*** Supplied data Section Begins ***

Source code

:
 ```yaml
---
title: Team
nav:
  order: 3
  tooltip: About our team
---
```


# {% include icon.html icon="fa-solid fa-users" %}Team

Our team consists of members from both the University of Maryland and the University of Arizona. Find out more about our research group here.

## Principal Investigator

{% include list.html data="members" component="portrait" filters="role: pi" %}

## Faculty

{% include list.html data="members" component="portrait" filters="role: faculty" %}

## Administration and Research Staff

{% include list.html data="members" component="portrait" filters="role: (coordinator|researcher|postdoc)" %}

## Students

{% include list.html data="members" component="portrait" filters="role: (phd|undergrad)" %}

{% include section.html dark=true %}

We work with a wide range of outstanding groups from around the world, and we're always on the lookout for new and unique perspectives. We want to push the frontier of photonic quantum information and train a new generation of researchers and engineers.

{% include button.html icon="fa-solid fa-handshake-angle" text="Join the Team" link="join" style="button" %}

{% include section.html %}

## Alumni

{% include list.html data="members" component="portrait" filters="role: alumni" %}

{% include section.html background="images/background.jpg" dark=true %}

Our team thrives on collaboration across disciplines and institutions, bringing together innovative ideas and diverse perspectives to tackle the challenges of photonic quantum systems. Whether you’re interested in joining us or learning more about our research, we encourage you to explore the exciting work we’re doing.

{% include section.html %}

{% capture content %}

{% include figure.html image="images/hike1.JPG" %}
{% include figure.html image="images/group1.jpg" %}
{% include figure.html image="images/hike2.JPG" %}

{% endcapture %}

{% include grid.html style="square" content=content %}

*** Supplied data Section Ends ***

From the entries above, return each line with the word "list" in it.

* _Exercise answer_
{% include list.html data="members" component="portrait" filters="role: pi" %}
{% include list.html data="members" component="portrait" filters="role: faculty" %}
{% include list.html data="members" component="portrait" filters="role: (coordinator|researcher|postdoc)" %}
{% include list.html data="members" component="portrait" filters="role: (phd|undergrad)" %}
{% include list.html data="members" component="portrait" filters="role: alumni" %}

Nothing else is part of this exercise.